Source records
* * *

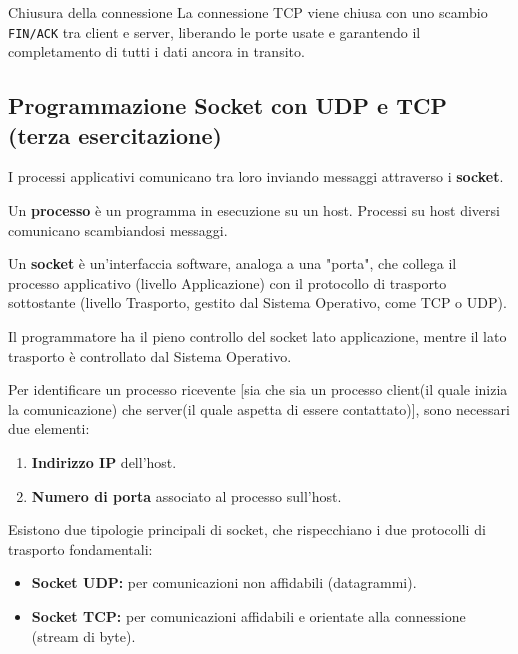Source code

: \documentclass[a4paper,12pt]{report}
\begin{document}
\begin{notebox}{Chiusura della connessione}
La connessione TCP viene chiusa con uno scambio \texttt{FIN/ACK} tra client e server, liberando le porte usate e garantendo il completamento di tutti i dati ancora in transito.
\end{notebox}


\subsection{Programmazione Socket con UDP e TCP (terza esercitazione)}

I processi applicativi comunicano tra loro inviando messaggi attraverso i \textbf{socket}.

Un \textbf{processo} è un programma in esecuzione su un host. Processi su host diversi comunicano scambiandosi messaggi.

Un \textbf{socket} è un'interfaccia software, analoga a una "porta", che collega il processo applicativo (livello Applicazione) con il protocollo di trasporto sottostante (livello Trasporto, gestito dal Sistema Operativo, come TCP o UDP).


Il programmatore ha il pieno controllo del socket lato applicazione, mentre il lato trasporto è controllato dal Sistema Operativo.
\vspace{0.5cm}


Per identificare un processo ricevente [sia che sia un processo client(il quale inizia la comunicazione) che server(il quale aspetta di essere contattato)], sono necessari due elementi:
\begin{enumerate}
    \item \textbf{Indirizzo IP} dell'host.
    \item \textbf{Numero di porta} associato al processo sull'host.
\end{enumerate}

\vspace{0.5cm}
Esistono due tipologie principali di socket, che rispecchiano i due protocolli di trasporto fondamentali:

\begin{itemize}
    \item \textbf{Socket UDP:} per comunicazioni non affidabili (datagrammi).
    \item \textbf{Socket TCP:} per comunicazioni affidabili e orientate alla connessione (stream di byte).
\end{itemize}
\end{document}

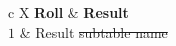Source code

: \begin{DndTable}[header=Random Table Heading]{c X}
    \textbf{Roll} & \textbf{Result} \\
    $1$ & Result \st{subtable name} \\
\end{DndTable}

* * *

TASK ITEM:
List the lines of the records where "trasporto" occurs.

RESPONSE AREA:
Un \textbf{socket} è un'interfaccia software, analoga a una "porta", che collega il processo applicativo (livello Applicazione) con il protocollo di trasporto sottostante (livello Trasporto, gestito dal Sistema Operativo, come TCP o UDP).
Il programmatore ha il pieno controllo del socket lato applicazione, mentre il lato trasporto è controllato dal Sistema Operativo.
Esistono due tipologie principali di socket, che rispecchiano i due protocolli di trasporto fondamentali:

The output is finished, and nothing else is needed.